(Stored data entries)

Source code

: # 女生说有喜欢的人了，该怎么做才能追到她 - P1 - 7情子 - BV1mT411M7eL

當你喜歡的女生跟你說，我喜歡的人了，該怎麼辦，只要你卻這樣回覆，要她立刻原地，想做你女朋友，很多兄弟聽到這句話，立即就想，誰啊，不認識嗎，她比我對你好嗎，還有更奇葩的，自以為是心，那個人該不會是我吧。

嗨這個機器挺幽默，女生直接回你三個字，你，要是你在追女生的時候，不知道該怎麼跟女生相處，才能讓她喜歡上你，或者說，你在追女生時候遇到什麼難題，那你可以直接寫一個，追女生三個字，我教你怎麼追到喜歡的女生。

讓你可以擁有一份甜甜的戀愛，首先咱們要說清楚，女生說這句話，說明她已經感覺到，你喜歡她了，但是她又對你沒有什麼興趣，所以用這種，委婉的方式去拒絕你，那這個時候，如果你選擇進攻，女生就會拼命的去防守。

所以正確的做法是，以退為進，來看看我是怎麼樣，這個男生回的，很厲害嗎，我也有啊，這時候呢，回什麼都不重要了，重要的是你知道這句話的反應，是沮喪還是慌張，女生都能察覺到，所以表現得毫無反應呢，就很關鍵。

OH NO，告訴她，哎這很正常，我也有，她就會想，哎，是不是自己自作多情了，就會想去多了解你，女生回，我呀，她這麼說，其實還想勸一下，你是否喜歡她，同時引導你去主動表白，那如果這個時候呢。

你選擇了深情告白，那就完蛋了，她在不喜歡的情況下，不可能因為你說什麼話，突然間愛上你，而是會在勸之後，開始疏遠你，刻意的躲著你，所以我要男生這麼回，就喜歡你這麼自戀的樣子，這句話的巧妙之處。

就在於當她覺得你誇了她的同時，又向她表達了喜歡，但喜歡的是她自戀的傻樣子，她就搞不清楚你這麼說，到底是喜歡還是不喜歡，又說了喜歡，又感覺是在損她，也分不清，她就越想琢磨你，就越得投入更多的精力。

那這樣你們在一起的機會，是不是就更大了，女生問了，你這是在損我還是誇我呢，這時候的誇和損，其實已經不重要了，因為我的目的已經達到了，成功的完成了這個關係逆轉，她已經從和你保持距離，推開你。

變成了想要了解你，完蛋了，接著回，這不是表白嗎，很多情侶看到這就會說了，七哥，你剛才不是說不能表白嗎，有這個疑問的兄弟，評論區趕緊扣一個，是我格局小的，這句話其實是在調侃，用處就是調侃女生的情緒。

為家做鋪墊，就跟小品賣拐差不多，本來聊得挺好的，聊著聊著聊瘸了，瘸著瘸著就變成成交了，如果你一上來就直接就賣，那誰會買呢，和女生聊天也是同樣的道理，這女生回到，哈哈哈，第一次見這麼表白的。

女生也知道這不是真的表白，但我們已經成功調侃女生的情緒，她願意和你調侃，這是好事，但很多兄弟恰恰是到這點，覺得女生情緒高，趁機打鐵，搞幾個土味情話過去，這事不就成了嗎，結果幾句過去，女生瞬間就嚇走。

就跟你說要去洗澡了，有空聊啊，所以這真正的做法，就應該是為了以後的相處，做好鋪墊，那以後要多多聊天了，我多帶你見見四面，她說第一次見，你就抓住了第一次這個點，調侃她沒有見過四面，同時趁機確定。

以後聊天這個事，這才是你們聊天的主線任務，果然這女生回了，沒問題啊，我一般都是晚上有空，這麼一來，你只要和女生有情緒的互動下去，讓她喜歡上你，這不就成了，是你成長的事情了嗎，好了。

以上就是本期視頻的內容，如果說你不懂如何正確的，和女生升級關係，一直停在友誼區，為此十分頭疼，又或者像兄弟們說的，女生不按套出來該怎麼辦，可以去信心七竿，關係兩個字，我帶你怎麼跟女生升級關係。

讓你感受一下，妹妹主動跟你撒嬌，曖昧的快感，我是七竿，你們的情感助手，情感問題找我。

**Directions**
Given the records above, reproduce precisely and only the lines between the line holding "嗨這個機器挺幽默，女生直接回" and the line holding "OH NO，告訴她，哎這很正", inclusive.

**Task solution**
嗨這個機器挺幽默，女生直接回你三個字，你，要是你在追女生的時候，不知道該怎麼跟女生相處，才能讓她喜歡上你，或者說，你在追女生時候遇到什麼難題，那你可以直接寫一個，追女生三個字，我教你怎麼追到喜歡的女生。

讓你可以擁有一份甜甜的戀愛，首先咱們要說清楚，女生說這句話，說明她已經感覺到，你喜歡她了，但是她又對你沒有什麼興趣，所以用這種，委婉的方式去拒絕你，那這個時候，如果你選擇進攻，女生就會拼命的去防守。

所以正確的做法是，以退為進，來看看我是怎麼樣，這個男生回的，很厲害嗎，我也有啊，這時候呢，回什麼都不重要了，重要的是你知道這句話的反應，是沮喪還是慌張，女生都能察覺到，所以表現得毫無反應呢，就很關鍵。

OH NO，告訴她，哎這很正常，我也有，她就會想，哎，是不是自己自作多情了，就會想去多了解你，女生回，我呀，她這麼說，其實還想勸一下，你是否喜歡她，同時引導你去主動表白，那如果這個時候呢。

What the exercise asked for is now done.